How to correctly evaluate a refinance
I read THIS ARTICLE in the NY Times over the weekend in which a couple financial advisers explain how homeowner’s should evaluate whether or not it makes sense to refinance. Here is the summary directly from the article:
“…homeowners will need to determine their closing costs and monthly savings. Divide closing costs by savings; that tells you how many months it will take to break even. If you plan to stay put that long, a refinance might work.”
However, I take issue with this simplistic approach because it doesn’t take into account the character of the monthly savings. For example, if a homeowner is 10 years into a 30-year mortgage and decides to refinance into a new 30-year mortgage they will experience monthly payment savings just from the fact that they’d be stretching out their existing mortgage over 30 years instead of the remaining 20. Monthly cash-flow savings does not necessarily represent “savings” just like transferring money from your savings account into your checking account doesn’t represent “income”. If it did then everyone would have an interest-only mortgage.
Here’s an example, let’s assume a homeowner took a $300,000 30-year fixed rate mortgage out 10 years ago at 5.00%. Their monthly principal and interest payment is $1,610 and they have $246,484 remaining on the loan. Let’s assume that they call a local lender to inquire about a refinance and the lender offers them a new 30-year fixed rate mortgage at 4.75% in the amount of $246,500. Under this loan their new monthly payment would be $1,286 and the closing costs are $3,300.
If the homeowner plans on being in the home for the next 3 years and applies the aforementioned methodology then they would proceed with the refinance because they would calculate their “break-even” to be 10 months ($3,300 in closing costs divided by $325 per month in “savings”). However, this would not be a good decision because the “savings” is not coming from reduced interest but the re-amortization of the mortgage. In fact, during the first 10 months the homeowner would save only $459 in interest ($10,160 vs. $9,701).
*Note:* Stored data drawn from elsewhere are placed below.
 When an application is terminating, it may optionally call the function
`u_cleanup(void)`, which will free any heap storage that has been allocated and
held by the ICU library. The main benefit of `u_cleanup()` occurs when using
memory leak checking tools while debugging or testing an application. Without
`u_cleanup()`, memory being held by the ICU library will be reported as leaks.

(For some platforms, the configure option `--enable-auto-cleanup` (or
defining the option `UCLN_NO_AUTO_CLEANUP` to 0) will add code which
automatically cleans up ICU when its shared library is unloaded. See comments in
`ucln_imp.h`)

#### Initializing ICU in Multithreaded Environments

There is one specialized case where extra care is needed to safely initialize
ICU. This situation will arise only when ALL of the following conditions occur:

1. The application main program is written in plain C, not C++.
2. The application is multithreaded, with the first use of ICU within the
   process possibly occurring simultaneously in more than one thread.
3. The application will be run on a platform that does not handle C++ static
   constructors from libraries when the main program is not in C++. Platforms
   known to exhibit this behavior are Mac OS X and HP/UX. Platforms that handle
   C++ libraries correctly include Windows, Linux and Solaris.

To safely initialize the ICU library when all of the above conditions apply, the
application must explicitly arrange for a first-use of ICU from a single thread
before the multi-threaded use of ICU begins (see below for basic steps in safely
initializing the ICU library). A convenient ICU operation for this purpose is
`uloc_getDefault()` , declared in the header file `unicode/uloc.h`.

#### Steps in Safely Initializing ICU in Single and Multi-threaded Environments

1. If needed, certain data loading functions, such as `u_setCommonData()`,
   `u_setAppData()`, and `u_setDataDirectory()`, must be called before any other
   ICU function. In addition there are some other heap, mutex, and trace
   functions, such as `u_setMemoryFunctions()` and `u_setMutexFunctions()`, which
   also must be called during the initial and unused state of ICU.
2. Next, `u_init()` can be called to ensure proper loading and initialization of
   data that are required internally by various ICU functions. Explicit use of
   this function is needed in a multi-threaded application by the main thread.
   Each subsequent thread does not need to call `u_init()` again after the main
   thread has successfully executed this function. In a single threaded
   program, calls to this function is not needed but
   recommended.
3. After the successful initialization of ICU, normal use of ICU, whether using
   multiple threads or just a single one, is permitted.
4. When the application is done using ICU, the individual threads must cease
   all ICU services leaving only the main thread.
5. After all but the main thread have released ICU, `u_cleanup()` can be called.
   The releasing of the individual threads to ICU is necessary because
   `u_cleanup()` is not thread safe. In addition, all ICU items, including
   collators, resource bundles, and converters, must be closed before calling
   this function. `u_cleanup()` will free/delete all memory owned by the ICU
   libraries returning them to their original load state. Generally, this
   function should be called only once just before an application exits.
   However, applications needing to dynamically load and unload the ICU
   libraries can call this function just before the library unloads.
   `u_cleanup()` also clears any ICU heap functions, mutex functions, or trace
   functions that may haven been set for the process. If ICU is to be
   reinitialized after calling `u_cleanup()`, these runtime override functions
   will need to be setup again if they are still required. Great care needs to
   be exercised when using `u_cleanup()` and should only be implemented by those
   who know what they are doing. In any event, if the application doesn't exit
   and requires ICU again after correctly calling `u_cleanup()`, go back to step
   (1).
This homeowner would actually be worse off after 3 years had they refinanced. Over the first 3 years of the loan they would have saved only $1,049 of interest even though their cash-flow savings was $11,700. You can see all the numbers HERE.
Grant it, I realize the numbers in this example are extreme. A homeowner who was 10 years into a 30-year fixed rate mortgage with a rate of 5.00% probably intuitively knows that refinancing into a 4.75% rate at a cost of $3,300 doesn’t make sense. However, I don’t think many financial professionals, personal finance writers, or even mortgage professionals understand the correct way to make these calculations. Unless you’re an excel wizard it’s best to make sure your mortgage professional knows and understand these concepts so they can help guide you into the right decision. When you inquire about refinancing be sure to ask them to make the correct calculations including total payments, projected interest, principal, and closing costs.